* CEO sees FY new orders, EBIT margin at upper end of range
* Duerr last forecast EBIT margin between 7.0 and 7.5 pct
* Investment climate brightens thanks to China, U.S.
By Hendrik Sackmann
STUTTGART, Germany, June 24 Germany's Duerr AG
, which supplies paintshops to carmakers, may increase
its full-year targets later this year thanks to booming business
in China and the United States.
"We will decide in the third quarter whether we need to
adjust our forecast, but we certainly won't be discussing a
downward revision," Chief Executive Ralf Dieter told Reuters,
adding new orders and profitability were at the upper end of the
company's range of expectations.
"The investment climate is brightening," he said.
The company, which supplies robots to paint car bodies and
benefits when carmakers expand production capacity, has forecast
new orders of between 2.3 billion euros ($3 billion) and 2.5
billion and an operating margin of 7.0 to 7.5 percent this year.
Last year Duerr generated incoming orders worth 2.60 billion
euros and achieved a 7.4 percent margin.
It is due to report second-quarter results on Aug. 1 and
third-quarter figures on Nov. 6, which is when Duerr might raise
its forecast for this year.
Dieter said his business was getting a lift from a
higher-than-expected 22 percent increase in car sales in China,
its largest market, in the first five months of this year.

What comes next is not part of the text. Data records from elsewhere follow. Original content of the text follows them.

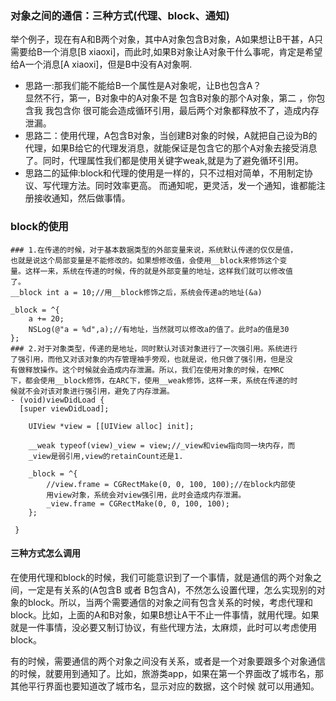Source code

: ### 对象之间的通信：三种方式(代理、block、通知)
举个例子，现在有A和B两个对象，其中A对象包含B对象，A如果想让B干甚，A只需要给B一个消息[B xiaoxi]，而此时,如果B对象让A对象干什么事呢，肯定是希望给A一个消息[A xiaoxi]，但是B中没有A对象啊.<br/>
* 思路一:那我们能不能给B一个属性是A对象呢，让B也包含A？<br/>
显然不行，第一，B对象中的A对象不是 包含B对象的那个A对象，第二 ，你包含我 我包含你 很可能会造成循环引用，最后两个对象都释放不了，造成内存泄漏。
* 思路二：使用代理，A包含B对象，当创建B对象的时候，A就把自己设为B的代理，如果B给它的代理发消息，就能保证是包含它的那个A对象去接受消息了。同时，代理属性我们都是使用关键字weak,就是为了避免循环引用。
* 思路二的延伸:block和代理的使用是一样的，只不过相对简单，不用制定协议、写代理方法。同时效率更高。
而通知呢，更灵活，发一个通知，谁都能注册接收通知，然后做事情。
### block的使用
```
### 1.在传递的时候，对于基本数据类型的外部变量来说，系统默认传递的仅仅是值，
也就是说这个局部变量是不能修改的。如果想修改值，会使用__block来修饰这个变
量。这样一来，系统在传递的时候，传的就是外部变量的地址，这样我们就可以修改值
了。
__block int a = 10;//用__block修饰之后，系统会传递a的地址(&a)
    
_block = ^{
    a += 20;
    NSLog(@"a = %d",a);//有地址，当然就可以修改a的值了。此时a的值是30
};
### 2.对于对象类型，传递的是地址，同时默认对该对象进行了一次强引用。系统进行
了强引用，而他又对该对象的内存管理袖手旁观，也就是说，他只做了强引用，但是没
有做释放操作。这个时候就会造成内存泄漏。所以，我们在使用对象的时候，在MRC
下，都会使用__block修饰，在ARC下，使用__weak修饰，这样一来，系统在传递的时
候就不会对该对象进行强引用，避免了内存泄漏。
- (void)viewDidLoad {
  [super viewDidLoad];
   
    UIView *view = [[UIView alloc] init];
    
    __weak typeof(view)_view = view;//_view和view指向同一块内存，而
    _view是弱引用,view的retainCount还是1.
    
    _block = ^{
        //view.frame = CGRectMake(0, 0, 100, 100);//在block内部使
        用view对象，系统会对view强引用，此时会造成内存泄漏。
        _view.frame = CGRectMake(0, 0, 100, 100);
    };
    
 }
```
#### 三种方式怎么调用
在使用代理和block的时候，我们可能意识到了一个事情，就是通信的两个对象之间，一定是有关系的(A包含B  或者 B包含A)，不然怎么设置代理，怎么实现别的对象的block。所以，当两个需要通信的对象之间有包含关系的时候，考虑代理和block。比如，上面的A和B对象，如果B想让A干不止一件事情，就用代理。如果就是一件事情，没必要又制订协议，有些代理方法，太麻烦，此时可以考虑使用block。

有的时候，需要通信的两个对象之间没有关系，或者是一个对象要跟多个对象通信的时候，就要用到通知了。比如，旅游类app，如果在第一个界面改了城市名，那其他平行界面也要知道改了城市名，显示对应的数据，这个时候 就可以用通知。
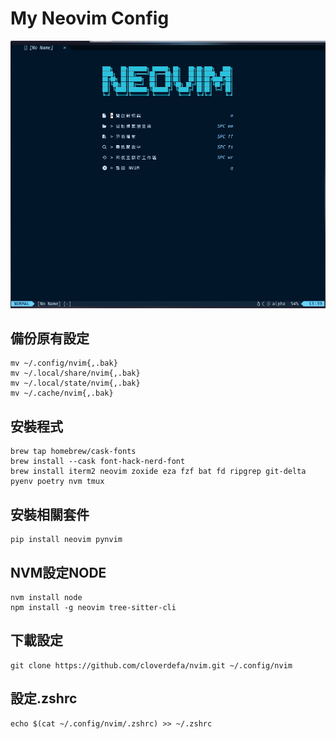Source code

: # My Neovim Config

![image](https://github.com/cloverdefa/nvim/blob/main/cover.jpg)

## 備份原有設定

```Shell
mv ~/.config/nvim{,.bak}
mv ~/.local/share/nvim{,.bak}
mv ~/.local/state/nvim{,.bak}
mv ~/.cache/nvim{,.bak}
```

## 安裝程式

```Shell
brew tap homebrew/cask-fonts
brew install --cask font-hack-nerd-font
brew install iterm2 neovim zoxide eza fzf bat fd ripgrep git-delta pyenv poetry nvm tmux
```

## 安裝相關套件

```Shell
pip install neovim pynvim
```

## NVM設定NODE

```Shell
nvm install node
npm install -g neovim tree-sitter-cli

```

## 下載設定

```Shell
git clone https://github.com/cloverdefa/nvim.git ~/.config/nvim
```

## 設定.zshrc

```Shell
echo $(cat ~/.config/nvim/.zshrc) >> ~/.zshrc
```
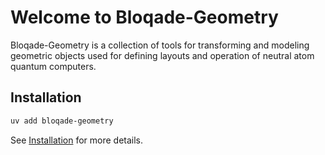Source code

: 
# Welcome to Bloqade-Geometry

Bloqade-Geometry is a collection of tools for transforming and modeling geometric
objects used for defining layouts and operation of neutral atom quantum computers.

## Installation

```bash
uv add bloqade-geometry
```

See [Installation](install.md) for more details.
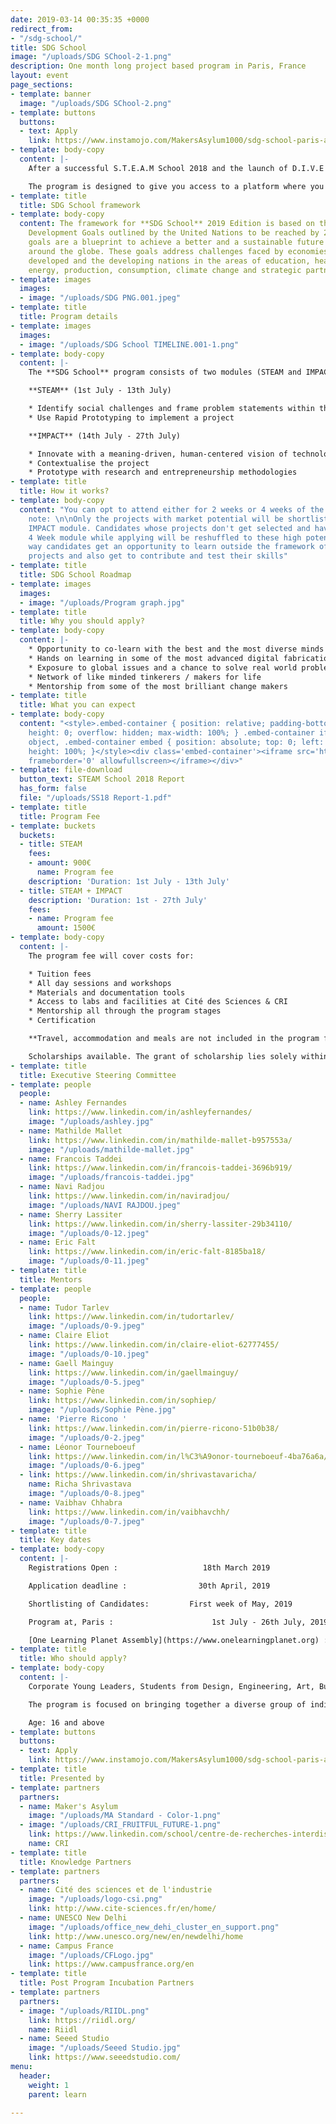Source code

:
```yaml
---
date: 2019-03-14 00:35:35 +0000
redirect_from:
- "/sdg-school/"
title: SDG School
image: "/uploads/SDG SChool-2-1.png"
description: One month long project based program in Paris, France
layout: event
page_sections:
- template: banner
  image: "/uploads/SDG SChool-2.png"
- template: buttons
  buttons:
  - text: Apply
    link: https://www.instamojo.com/MakersAsylum1000/sdg-school-paris-application-fee/
- template: body-copy
  content: |-
    After a successful S.T.E.A.M School 2018 and the launch of D.I.V.E 2019, we bring to you yet another program to provide a global learning experience, this time in Paris, France. The **SDG School 2019 Edition** is a one month long project based program which Maker’s Asylum will be co-organising with [Centre for Research and Interdisciplinarity, Paris](https://cri-paris.org)

    The program is designed to give you access to a platform where you can voice an opinion, take an action and create an impact alongside **100 young leaders** from across the globe.
- template: title
  title: SDG School framework
- template: body-copy
  content: The framework for **SDG School** 2019 Edition is based on the Sustainable
    Development Goals outlined by the United Nations to be reached by 2030. These
    goals are a blueprint to achieve a better and a sustainable future for all cultures
    around the globe. These goals address challenges faced by economies both in the
    developed and the developing nations in the areas of education, healthcare, equalitiy,
    energy, production, consumption, climate change and strategic partnerships
- template: images
  images:
  - image: "/uploads/SDG PNG.001.jpeg"
- template: title
  title: Program details
- template: images
  images:
  - image: "/uploads/SDG School TIMELINE.001-1.png"
- template: body-copy
  content: |-
    The **SDG School** program consists of two modules (STEAM and IMPACT) which will be conducted within a time frame of 4 weeks at [Cité des Sciences](http://www.cite-sciences.fr/fr/accueil/) and [CRI, Paris](https://cri-paris.org). The components of each module are as follows:

    **STEAM** (1st July - 13th July)

    * Identify social challenges and frame problem statements within the european context
    * Use Rapid Prototyping to implement a project

    **IMPACT** (14th July - 27th July)

    * Innovate with a meaning-driven, human-centered vision of technology
    * Contextualise the project
    * Prototype with research and entrepreneurship methodologies
- template: title
  title: How it works?
- template: body-copy
  content: "You can opt to attend either for 2 weeks or 4 weeks of the program. \n\nPlease
    note: \n\nOnly the projects with market potential will be shortlisted for the
    IMPACT module. Candidates whose projects don't get selected and have choosen the
    4 Week module while applying will be reshuffled to these high potential projects.\n\nThis
    way candidates get an opportunity to learn outside the framework of their ongoing
    projects and also get to contribute and test their skills"
- template: title
  title: SDG School Roadmap
- template: images
  images:
  - image: "/uploads/Program graph.jpg"
- template: title
  title: Why you should apply?
- template: body-copy
  content: |-
    * Opportunity to co-learn with the best and the most diverse minds
    * Hands on learning in some of the most advanced digital fabrication labs
    * Exposure to global issues and a chance to solve real world problems using technology
    * Network of like minded tinkerers / makers for life
    * Mentorship from some of the most brilliant change makers
- template: title
  title: What you can expect
- template: body-copy
  content: "<style>.embed-container { position: relative; padding-bottom: 56.25%;
    height: 0; overflow: hidden; max-width: 100%; } .embed-container iframe, .embed-container
    object, .embed-container embed { position: absolute; top: 0; left: 0; width: 100%;
    height: 100%; }</style><div class='embed-container'><iframe src='https://www.youtube.com/embed/VglywTOj_rY'
    frameborder='0' allowfullscreen></iframe></div>"
- template: file-download
  button_text: STEAM School 2018 Report
  has_form: false
  file: "/uploads/SS18 Report-1.pdf"
- template: title
  title: Program Fee
- template: buckets
  buckets:
  - title: STEAM
    fees:
    - amount: 900€
      name: Program fee
    description: 'Duration: 1st July - 13th July'
  - title: STEAM + IMPACT
    description: 'Duration: 1st - 27th July'
    fees:
    - name: Program fee
      amount: 1500€
- template: body-copy
  content: |-
    The program fee will cover costs for:

    * Tuition fees
    * All day sessions and workshops
    * Materials and documentation tools
    * Access to labs and facilities at Cité des Sciences & CRI
    * Mentorship all through the program stages
    * Certification

    **Travel, accommodation and meals are not included in the program fee**

    Scholarships available. The grant of scholarship lies solely within the discretion of the Steering Committee.
- template: title
  title: Executive Steering Committee
- template: people
  people:
  - name: Ashley Fernandes
    link: https://www.linkedin.com/in/ashleyfernandes/
    image: "/uploads/ashley.jpg"
  - name: Mathilde Mallet
    link: https://www.linkedin.com/in/mathilde-mallet-b957553a/
    image: "/uploads/mathilde-mallet.jpg"
  - name: Francois Taddei
    link: https://www.linkedin.com/in/francois-taddei-3696b919/
    image: "/uploads/francois-taddei.jpg"
  - name: Navi Radjou
    link: https://www.linkedin.com/in/naviradjou/
    image: "/uploads/NAVI RAJDOU.jpeg"
  - name: Sherry Lassiter
    link: https://www.linkedin.com/in/sherry-lassiter-29b34110/
    image: "/uploads/0-12.jpeg"
  - name: Eric Falt
    link: https://www.linkedin.com/in/eric-falt-8185ba18/
    image: "/uploads/0-11.jpeg"
- template: title
  title: Mentors
- template: people
  people:
  - name: Tudor Tarlev
    link: https://www.linkedin.com/in/tudortarlev/
    image: "/uploads/0-9.jpeg"
  - name: Claire Eliot
    link: https://www.linkedin.com/in/claire-eliot-62777455/
    image: "/uploads/0-10.jpeg"
  - name: Gaell Mainguy
    link: https://www.linkedin.com/in/gaellmainguy/
    image: "/uploads/0-5.jpeg"
  - name: Sophie Pène
    link: https://www.linkedin.com/in/sophiep/
    image: "/uploads/Sophie Pène.jpg"
  - name: 'Pierre Ricono '
    link: https://www.linkedin.com/in/pierre-ricono-51b0b38/
    image: "/uploads/0-2.jpeg"
  - name: Léonor Tourneboeuf
    link: https://www.linkedin.com/in/l%C3%A9onor-tourneboeuf-4ba76a6a/
    image: "/uploads/0-6.jpeg"
  - link: https://www.linkedin.com/in/shrivastavaricha/
    name: Richa Shrivastava
    image: "/uploads/0-8.jpeg"
  - name: Vaibhav Chhabra
    link: https://www.linkedin.com/in/vaibhavchh/
    image: "/uploads/0-7.jpeg"
- template: title
  title: Key dates
- template: body-copy
  content: |-
    Registrations Open :                   18th March 2019

    Application deadline :                30th April, 2019

    Shortlisting of Candidates:         First week of May, 2019

    Program at, Paris :                      1st July - 26th July, 2019

    [One Learning Planet Assembly](https://www.onelearningplanet.org) :          26th - 27th July 2019
- template: title
  title: Who should apply?
- template: body-copy
  content: |-
    Corporate Young Leaders, Students from Design, Engineering, Art, Business, Law, Health, Policy and other backgrounds, Entrepreneurs/Freelancers, High School graduates focused on STEAM

    The program is focused on bringing together a diverse group of individuals passionate about creating an impact and changing the world.

    Age: 16 and above
- template: buttons
  buttons:
  - text: Apply
    link: https://www.instamojo.com/MakersAsylum1000/sdg-school-paris-application-fee/
- template: title
  title: Presented by
- template: partners
  partners:
  - name: Maker's Asylum
    image: "/uploads/MA Standard - Color-1.png"
  - image: "/uploads/CRI_FRUITFUL_FUTURE-1.png"
    link: https://www.linkedin.com/school/centre-de-recherches-interdisciplinaires/
    name: CRI
- template: title
  title: Knowledge Partners
- template: partners
  partners:
  - name: Cité des sciences et de l'industrie
    image: "/uploads/logo-csi.png"
    link: http://www.cite-sciences.fr/en/home/
  - name: UNESCO New Delhi
    image: "/uploads/office_new_dehi_cluster_en_support.png"
    link: http://www.unesco.org/new/en/newdelhi/home
  - name: Campus France
    image: "/uploads/CFLogo.jpg"
    link: https://www.campusfrance.org/en
- template: title
  title: Post Program Incubation Partners
- template: partners
  partners:
  - image: "/uploads/RIIDL.png"
    link: https://riidl.org/
    name: Riidl
  - name: Seeed Studio
    image: "/uploads/Seeed Studio.jpg"
    link: https://www.seeedstudio.com/
menu:
  header:
    weight: 1
    parent: learn

---
```

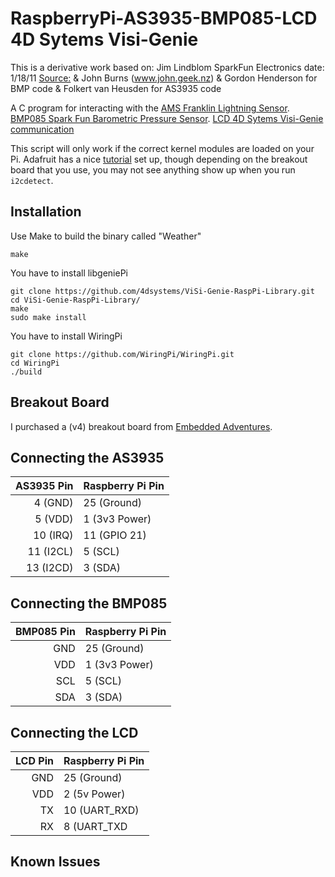 RaspberryPi-AS3935-BMP085-LCD 4D Sytems Visi-Genie
==================================================
This is a derivative work based on:
   Jim Lindblom
   SparkFun Electronics
   date: 1/18/11
   [Source:](http://www.sparkfun.com/tutorial/Barometric/BMP085_Example_Code.pde)
   & John Burns (www.john.geek.nz)
   & Gordon Henderson for BMP code
   & Folkert van Heusden for AS3935 code

A C program for interacting with the
[AMS Franklin Lightning Sensor](http://www.ams.com/eng/Products/RF-Products/Lightning-Sensor/AS3935).
[BMP085 Spark Fun Barometric Pressure Sensor](https://www.sparkfun.com/products/9694).
[LCD 4D Sytems Visi-Genie communication](http://www.4dsystems.com.au/product/uLCD_32W_PTU_AR/)

This script will only work if the correct kernel modules are loaded
on your Pi.  Adafruit has a nice [tutorial](http://learn.adafruit.com/adafruits-raspberry-pi-lesson-4-gpio-setup/configuring-i2c)
set up, though depending on the breakout board that you use, you may 
not see anything show up when you run `i2cdetect`.

## Installation
Use Make to build the binary called "Weather"
```
make
```

You have to install libgeniePi
```
git clone https://github.com/4dsystems/ViSi-Genie-RaspPi-Library.git
cd ViSi-Genie-RaspPi-Library/
make
sudo make install
```

You have to install WiringPi
```
git clone https://github.com/WiringPi/WiringPi.git
cd WiringPi
./build
```

## Breakout Board

I purchased a (v4) breakout board from [Embedded Adventures](http://www.embeddedadventures.com/as3935_lightning_sensor_module_mod-1016.html).


## Connecting the AS3935

| AS3935 Pin | Raspberry Pi Pin |
| ---------: | :--------------- |
| 4 (GND)    | 25 (Ground)      |
| 5 (VDD)    | 1 (3v3 Power)    |
| 10 (IRQ)   | 11 (GPIO 21)     |
| 11 (I2CL)  | 5 (SCL)          |
| 13 (I2CD)  | 3 (SDA)          |

## Connecting the BMP085

| BMP085 Pin | Raspberry Pi Pin |
| ---------: | :--------------- |
| GND        | 25 (Ground)      |
| VDD        | 1 (3v3 Power)    |
| SCL        | 5 (SCL)          |
| SDA        | 3 (SDA)          |

## Connecting the LCD

| LCD Pin    | Raspberry Pi Pin |
| ---------: | :--------------- |
| GND        | 25 (Ground)      |
| VDD        | 2 (5v  Power)    |
| TX         | 10 (UART_RXD)    |
| RX         | 8 (UART_TXD      |

## Known Issues

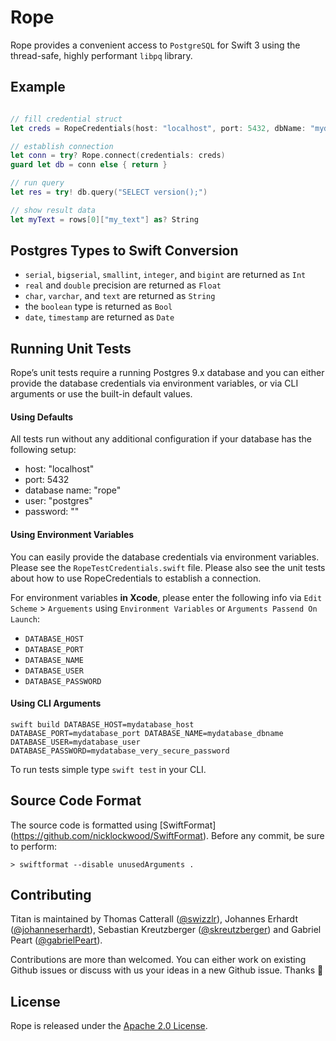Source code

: # Rope

Rope provides a convenient access to `PostgreSQL` for Swift 3 using the thread-safe, highly performant `libpq` library.

## Example

```swift

// fill credential struct
let creds = RopeCredentials(host: "localhost", port: 5432, dbName: "mydatabase", user: "johannes", password: "very_secure_password")

// establish connection   
let conn = try? Rope.connect(credentials: creds)
guard let db = conn else { return }

// run query
let res = try! db.query("SELECT version();")

// show result data
let myText = rows[0]["my_text"] as? String
```

## Postgres Types to Swift Conversion

* `serial`, `bigserial`, `smallint`, `integer`, and `bigint` are returned as `Int`
* `real` and `double` precision are returned as `Float`
* `char`, `varchar`, and `text` are returned as `String`
* the `boolean` type is returned as `Bool`
* `date`, `timestamp` are returned as `Date`


## Running Unit Tests

Rope’s unit tests require a running Postgres 9.x database and you can either provide the database credentials via environment variables, or via CLI arguments or use the built-in default values.


#### Using Defaults

All tests run without any additional configuration if your database has the following setup:

* host: "localhost"
* port: 5432
* database name: "rope"
* user: "postgres"
* password: ""

#### Using Environment Variables

You can easily provide the database credentials via environment variables.
Please see the `RopeTestCredentials.swift` file. Please also see the unit tests about how to use RopeCredentials to establish a connection.

For environment variables **in Xcode**, please enter the following info via `Edit Scheme` > `Arguements` using `Environment Variables` or `Arguments Passend On Launch`:

* `DATABASE_HOST`
* `DATABASE_PORT`
* `DATABASE_NAME`
* `DATABASE_USER`
* `DATABASE_PASSWORD`


#### Using CLI Arguments

```
swift build DATABASE_HOST=mydatabase_host DATABASE_PORT=mydatabase_port DATABASE_NAME=mydatabase_dbname DATABASE_USER=mydatabase_user DATABASE_PASSWORD=mydatabase_very_secure_password
```

To run tests simple type `swift test` in your CLI.


## Source Code Format

The source code is formatted using [SwiftFormat] (https://github.com/nicklockwood/SwiftFormat).
Before any commit, be sure to perform:

`> swiftformat --disable unusedArguments .`


## Contributing

Titan is maintained by Thomas Catterall ([@swizzlr](https://github.com/swizzlr)), Johannes Erhardt ([@johanneserhardt](https://github.com/johanneserhardt)), Sebastian Kreutzberger ([@skreutzberger](https://github.com/skreutzberger)) and Gabriel Peart ([@gabrielPeart](https://github.com/gabrielPeart)).

Contributions are more than welcomed. You can either work on existing Github issues or discuss with us your ideas in a new Github issue. Thanks 🙌


## License

Rope is released under the [Apache 2.0 License](https://github.com/bermudadigitalstudio/rope/blob/master/LICENSE.txt).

"Some projects are now being tabled that automakers actually
wanted to address next year, but as car sales increase,
investments follow," the Duerr CEO said.
Dieter said he did not expect rising tensions in China's
interbank lending market to affect the car market, given that
automakers finance their expansion in China internally and the
fact that private consumers there seldom make use of financing
deals to buy a car.
"A credit crunch in China would not impact us nor our
customers," he said.
China, which accounted for roughly 850 million euros of the
company's new orders last year, is not the only part of the
world where Duerr's business is improving.
"Our customers in the U.S. are optimistic, so more is being
invested in the retooling, modernisation and automation of car
plants. Many factories are manufacturing around the clock due to
the continued boom in pick-ups," Dieter said.